(Stored data entries)
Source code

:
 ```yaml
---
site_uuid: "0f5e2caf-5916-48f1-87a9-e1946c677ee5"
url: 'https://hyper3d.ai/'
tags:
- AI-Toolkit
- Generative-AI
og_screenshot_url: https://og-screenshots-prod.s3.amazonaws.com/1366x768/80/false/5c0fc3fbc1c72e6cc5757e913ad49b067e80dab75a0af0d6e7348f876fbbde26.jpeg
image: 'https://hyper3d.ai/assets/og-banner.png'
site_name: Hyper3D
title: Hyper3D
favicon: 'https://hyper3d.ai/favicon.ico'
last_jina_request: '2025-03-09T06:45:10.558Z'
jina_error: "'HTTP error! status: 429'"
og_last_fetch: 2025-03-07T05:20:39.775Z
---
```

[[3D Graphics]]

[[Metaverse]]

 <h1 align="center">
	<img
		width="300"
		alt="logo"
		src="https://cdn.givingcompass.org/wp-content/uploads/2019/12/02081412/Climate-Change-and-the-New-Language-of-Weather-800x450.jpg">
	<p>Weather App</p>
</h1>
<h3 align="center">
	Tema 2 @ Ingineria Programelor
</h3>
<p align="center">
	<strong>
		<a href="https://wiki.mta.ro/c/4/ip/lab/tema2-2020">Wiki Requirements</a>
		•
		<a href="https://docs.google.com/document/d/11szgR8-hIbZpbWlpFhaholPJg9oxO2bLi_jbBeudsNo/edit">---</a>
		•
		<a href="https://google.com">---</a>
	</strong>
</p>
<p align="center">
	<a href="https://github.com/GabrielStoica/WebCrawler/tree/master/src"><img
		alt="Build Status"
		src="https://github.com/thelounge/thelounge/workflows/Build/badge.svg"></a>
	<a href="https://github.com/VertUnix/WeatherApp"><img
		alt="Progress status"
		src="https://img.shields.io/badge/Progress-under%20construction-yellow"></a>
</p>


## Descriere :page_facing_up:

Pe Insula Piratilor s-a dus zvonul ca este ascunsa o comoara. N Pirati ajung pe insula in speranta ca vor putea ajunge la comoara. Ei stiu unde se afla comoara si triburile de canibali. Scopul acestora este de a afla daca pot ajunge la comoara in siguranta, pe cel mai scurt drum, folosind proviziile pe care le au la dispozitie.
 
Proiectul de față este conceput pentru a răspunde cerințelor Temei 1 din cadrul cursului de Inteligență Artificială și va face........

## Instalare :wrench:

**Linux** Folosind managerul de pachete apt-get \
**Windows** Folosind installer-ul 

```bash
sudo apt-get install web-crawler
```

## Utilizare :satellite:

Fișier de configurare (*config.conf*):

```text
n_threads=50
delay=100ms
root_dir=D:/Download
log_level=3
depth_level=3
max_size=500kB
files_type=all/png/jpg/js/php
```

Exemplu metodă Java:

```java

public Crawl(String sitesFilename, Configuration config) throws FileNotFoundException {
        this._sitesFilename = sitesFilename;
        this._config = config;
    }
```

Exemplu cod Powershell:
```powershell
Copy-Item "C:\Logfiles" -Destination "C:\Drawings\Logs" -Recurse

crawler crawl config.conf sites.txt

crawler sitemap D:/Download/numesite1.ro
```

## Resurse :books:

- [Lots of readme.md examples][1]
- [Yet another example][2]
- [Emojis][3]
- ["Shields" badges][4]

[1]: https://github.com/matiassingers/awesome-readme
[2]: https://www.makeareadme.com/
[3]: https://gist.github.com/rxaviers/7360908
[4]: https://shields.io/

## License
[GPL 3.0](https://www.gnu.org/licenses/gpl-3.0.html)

WHAT YOU SHOULD DO –
Identify the lines above that contain the word "config", then copy them.

PROBLEM SOLUTION –
Fișier de configurare (*config.conf*):
public Crawl(String sitesFilename, Configuration config) throws FileNotFoundException {
        this._config = config;
crawler crawl config.conf sites.txt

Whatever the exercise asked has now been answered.